(Saved data entries)
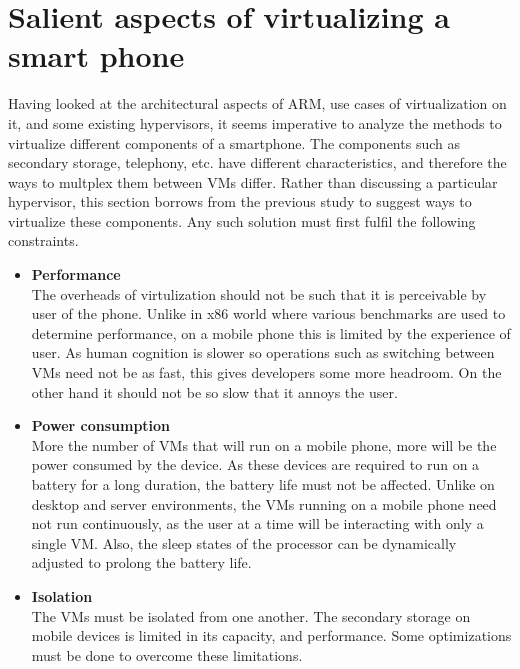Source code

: \documentclass[seminar,twoside]{iitbreport}
\begin{document}
 \section{Salient aspects of virtualizing a smart phone}
 Having looked at the architectural aspects of ARM, use cases of virtualization on it, and some existing hypervisors, it seems imperative to analyze the methods to 
 virtualize different components of a smartphone. The components such as secondary storage, telephony, etc. have different characteristics, and therefore the ways to multplex
 them between VMs differ. Rather than discussing a particular hypervisor, this section borrows from the previous study to suggest ways to virtualize these
 components. Any such solution must first fulfil the following constraints.
 \begin{itemize}
  \item \textbf{Performance}\\
  The overheads of virtulization should not be such that it is perceivable by user of the phone. Unlike in x86 world where various benchmarks are used to determine performance,
  on a mobile phone this is limited by the experience of user. As human cognition is slower so operations such as switching between VMs need not be as fast, this gives
  developers some more headroom. On the other hand it should not be so slow that it annoys the user.
  \item \textbf{Power consumption}\\
  More the number of VMs that will run on a mobile phone, more will be the power consumed by the device. As these devices are required to run on a battery for a long duration,
  the battery life must not be affected. Unlike on desktop and server environments, the VMs running on a mobile phone need not run continuously, as the user at a time will be interacting
  with only a single VM. Also, the sleep states of the processor can be dynamically adjusted to prolong the battery life.
  \item \textbf{Isolation}\\
  The VMs must be isolated from one another. The secondary storage on mobile devices is limited in its capacity, and performance. Some optimizations must be done to
  overcome these limitations.
 \end{itemize}

 
\end{document}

TO DO |
Whenever a line of the entries contains the string "limited", copy that line.

FINISHED TASK |
  on a mobile phone this is limited by the experience of user. As human cognition is slower so operations such as switching between VMs need not be as fast, this gives
  The VMs must be isolated from one another. The secondary storage on mobile devices is limited in its capacity, and performance. Some optimizations must be done to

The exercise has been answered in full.